DATA SECTION -
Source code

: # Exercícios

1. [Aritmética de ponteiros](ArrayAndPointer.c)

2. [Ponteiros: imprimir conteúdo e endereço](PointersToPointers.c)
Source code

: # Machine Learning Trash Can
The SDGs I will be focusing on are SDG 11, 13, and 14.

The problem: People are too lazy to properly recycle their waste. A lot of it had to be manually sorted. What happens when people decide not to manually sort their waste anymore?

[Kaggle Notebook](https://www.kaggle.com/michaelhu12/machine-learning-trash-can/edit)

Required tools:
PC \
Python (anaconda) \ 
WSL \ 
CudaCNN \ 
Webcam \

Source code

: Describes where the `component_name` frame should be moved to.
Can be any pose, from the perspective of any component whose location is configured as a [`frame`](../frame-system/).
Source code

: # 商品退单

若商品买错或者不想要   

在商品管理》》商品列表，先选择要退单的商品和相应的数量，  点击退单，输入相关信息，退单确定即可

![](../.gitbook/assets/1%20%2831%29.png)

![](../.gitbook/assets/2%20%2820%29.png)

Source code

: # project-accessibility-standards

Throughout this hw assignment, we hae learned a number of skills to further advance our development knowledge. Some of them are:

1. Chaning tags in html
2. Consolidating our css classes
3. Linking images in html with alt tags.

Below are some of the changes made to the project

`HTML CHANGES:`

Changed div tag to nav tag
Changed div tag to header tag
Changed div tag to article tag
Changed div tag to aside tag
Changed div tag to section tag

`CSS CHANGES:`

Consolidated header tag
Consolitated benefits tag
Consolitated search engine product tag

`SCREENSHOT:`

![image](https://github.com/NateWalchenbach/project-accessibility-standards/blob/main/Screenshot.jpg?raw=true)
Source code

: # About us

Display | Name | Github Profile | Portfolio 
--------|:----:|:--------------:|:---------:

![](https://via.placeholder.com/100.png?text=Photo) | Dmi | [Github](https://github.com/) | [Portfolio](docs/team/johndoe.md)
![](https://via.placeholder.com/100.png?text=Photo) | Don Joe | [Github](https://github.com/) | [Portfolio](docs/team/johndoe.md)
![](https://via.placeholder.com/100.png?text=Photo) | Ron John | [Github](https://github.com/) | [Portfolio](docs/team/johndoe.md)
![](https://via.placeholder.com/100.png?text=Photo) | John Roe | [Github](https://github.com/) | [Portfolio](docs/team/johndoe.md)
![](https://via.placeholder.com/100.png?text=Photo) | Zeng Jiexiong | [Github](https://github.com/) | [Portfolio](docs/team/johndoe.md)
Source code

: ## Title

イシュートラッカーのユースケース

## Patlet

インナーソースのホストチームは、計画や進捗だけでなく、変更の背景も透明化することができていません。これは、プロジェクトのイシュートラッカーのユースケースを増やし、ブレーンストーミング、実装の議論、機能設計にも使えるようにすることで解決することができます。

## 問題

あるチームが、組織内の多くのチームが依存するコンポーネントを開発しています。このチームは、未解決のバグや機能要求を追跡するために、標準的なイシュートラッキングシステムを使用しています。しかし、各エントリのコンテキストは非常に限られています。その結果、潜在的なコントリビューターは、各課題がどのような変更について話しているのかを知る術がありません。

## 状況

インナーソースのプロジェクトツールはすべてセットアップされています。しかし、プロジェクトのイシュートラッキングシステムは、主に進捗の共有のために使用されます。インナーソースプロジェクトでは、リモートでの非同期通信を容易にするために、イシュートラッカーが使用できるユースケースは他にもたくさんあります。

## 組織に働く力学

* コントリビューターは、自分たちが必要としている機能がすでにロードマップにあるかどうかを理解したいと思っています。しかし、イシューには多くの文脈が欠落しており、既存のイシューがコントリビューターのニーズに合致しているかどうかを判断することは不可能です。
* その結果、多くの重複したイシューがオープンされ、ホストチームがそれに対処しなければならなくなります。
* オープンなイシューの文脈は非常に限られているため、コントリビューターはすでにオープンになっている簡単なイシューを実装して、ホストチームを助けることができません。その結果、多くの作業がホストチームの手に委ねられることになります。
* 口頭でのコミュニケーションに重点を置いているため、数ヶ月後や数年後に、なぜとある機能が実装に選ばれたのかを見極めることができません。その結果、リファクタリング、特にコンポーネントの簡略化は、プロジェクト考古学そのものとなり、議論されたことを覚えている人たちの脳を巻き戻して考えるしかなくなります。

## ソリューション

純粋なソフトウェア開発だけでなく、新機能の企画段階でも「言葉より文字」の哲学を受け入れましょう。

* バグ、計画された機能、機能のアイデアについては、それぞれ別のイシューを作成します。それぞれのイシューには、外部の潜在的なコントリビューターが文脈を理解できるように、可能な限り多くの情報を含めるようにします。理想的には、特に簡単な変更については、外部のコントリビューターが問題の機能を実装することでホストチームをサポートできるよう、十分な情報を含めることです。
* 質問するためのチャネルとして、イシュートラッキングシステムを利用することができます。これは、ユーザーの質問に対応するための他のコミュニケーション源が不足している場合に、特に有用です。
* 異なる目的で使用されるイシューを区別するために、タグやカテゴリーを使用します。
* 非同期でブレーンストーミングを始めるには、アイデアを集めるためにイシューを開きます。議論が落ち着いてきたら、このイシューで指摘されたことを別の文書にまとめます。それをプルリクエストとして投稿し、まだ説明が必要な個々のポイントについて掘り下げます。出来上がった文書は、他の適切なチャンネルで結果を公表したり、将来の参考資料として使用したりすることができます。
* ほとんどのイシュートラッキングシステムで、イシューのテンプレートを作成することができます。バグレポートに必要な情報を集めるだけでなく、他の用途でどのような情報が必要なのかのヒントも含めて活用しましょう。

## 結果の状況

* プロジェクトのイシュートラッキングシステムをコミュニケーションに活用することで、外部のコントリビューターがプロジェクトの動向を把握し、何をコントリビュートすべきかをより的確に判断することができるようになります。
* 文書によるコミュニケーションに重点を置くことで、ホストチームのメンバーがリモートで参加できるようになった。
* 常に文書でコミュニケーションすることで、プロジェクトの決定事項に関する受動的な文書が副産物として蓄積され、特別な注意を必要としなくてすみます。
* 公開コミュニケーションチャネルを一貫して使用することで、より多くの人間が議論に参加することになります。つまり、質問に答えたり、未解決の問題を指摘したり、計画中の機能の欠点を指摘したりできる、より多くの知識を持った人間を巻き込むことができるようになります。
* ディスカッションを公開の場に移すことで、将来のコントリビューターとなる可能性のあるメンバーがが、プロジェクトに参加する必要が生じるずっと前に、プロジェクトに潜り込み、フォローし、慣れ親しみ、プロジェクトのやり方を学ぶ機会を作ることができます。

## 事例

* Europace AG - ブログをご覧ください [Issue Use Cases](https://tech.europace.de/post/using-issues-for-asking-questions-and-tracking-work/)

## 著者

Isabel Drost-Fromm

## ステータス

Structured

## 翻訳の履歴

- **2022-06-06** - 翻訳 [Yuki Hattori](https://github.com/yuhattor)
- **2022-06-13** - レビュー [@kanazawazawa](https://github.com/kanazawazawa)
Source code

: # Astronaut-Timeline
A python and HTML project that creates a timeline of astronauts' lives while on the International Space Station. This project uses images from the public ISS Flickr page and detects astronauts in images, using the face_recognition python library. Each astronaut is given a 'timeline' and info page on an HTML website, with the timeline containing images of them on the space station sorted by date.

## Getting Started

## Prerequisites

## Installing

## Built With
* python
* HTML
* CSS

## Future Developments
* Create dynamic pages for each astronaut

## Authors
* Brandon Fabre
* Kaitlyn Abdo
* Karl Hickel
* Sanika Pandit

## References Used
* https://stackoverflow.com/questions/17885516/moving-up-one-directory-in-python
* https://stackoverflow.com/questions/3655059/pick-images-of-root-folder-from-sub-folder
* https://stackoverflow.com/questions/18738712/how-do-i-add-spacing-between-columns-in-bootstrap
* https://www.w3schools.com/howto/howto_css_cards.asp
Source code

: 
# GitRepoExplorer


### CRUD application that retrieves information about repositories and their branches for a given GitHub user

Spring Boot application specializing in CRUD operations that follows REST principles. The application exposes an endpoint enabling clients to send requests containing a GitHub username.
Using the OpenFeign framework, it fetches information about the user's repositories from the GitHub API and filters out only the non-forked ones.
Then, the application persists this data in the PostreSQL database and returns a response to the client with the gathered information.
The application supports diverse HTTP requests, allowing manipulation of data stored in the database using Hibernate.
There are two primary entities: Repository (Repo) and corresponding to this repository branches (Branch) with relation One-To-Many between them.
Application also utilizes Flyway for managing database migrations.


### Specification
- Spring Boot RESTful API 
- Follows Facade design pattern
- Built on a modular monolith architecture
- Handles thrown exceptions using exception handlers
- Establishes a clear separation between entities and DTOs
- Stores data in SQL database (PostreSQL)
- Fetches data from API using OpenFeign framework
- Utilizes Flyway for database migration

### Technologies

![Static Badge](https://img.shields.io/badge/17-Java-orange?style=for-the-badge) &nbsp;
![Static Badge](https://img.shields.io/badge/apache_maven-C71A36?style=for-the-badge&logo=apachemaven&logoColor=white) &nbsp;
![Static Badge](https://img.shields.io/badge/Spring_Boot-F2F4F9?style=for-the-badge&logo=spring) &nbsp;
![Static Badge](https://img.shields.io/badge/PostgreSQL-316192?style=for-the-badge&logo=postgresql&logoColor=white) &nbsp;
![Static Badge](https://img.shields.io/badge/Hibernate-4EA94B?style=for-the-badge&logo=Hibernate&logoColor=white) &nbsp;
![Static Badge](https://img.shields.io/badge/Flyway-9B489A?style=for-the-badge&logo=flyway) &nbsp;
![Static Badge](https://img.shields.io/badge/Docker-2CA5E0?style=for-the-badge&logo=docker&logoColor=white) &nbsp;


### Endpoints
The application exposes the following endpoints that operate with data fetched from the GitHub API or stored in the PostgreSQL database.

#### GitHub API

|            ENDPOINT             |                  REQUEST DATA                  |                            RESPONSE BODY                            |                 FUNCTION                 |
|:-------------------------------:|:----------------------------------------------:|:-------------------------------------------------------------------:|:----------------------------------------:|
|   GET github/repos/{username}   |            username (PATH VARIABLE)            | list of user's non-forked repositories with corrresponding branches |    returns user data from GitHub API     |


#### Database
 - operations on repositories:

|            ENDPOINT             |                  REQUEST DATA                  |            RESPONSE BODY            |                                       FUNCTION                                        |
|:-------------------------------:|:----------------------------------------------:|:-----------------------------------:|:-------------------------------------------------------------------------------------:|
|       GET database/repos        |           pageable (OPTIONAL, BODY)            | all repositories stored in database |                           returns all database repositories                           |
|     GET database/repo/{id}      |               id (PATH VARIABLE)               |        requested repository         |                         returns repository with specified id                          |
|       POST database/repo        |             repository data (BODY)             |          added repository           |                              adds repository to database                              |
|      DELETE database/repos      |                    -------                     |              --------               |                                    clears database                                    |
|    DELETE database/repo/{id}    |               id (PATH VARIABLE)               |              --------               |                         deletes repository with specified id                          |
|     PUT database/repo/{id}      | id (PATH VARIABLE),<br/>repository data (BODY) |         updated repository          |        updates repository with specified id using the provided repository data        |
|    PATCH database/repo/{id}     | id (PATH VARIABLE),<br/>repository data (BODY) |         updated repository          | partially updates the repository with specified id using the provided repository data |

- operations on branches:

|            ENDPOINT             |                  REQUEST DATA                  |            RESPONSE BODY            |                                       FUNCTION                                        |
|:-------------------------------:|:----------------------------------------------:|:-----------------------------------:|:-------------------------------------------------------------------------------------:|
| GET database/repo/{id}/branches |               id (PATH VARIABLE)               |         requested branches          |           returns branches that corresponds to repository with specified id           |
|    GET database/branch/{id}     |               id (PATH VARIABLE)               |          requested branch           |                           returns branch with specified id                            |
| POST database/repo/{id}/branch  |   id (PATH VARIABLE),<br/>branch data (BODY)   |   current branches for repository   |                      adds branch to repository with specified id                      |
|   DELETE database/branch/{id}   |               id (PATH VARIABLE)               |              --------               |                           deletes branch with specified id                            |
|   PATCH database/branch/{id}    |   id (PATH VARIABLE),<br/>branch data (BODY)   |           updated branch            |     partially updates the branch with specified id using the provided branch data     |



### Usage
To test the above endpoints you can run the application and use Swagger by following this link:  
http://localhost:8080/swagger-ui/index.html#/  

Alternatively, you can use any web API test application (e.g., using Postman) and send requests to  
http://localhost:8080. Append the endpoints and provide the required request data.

WHAT THE EXERCISE ASKS - Respond with one number, namely the count of lines in the entries above that hold the word "CRUD".

ANSWER FOR THIS EXERCISE - 2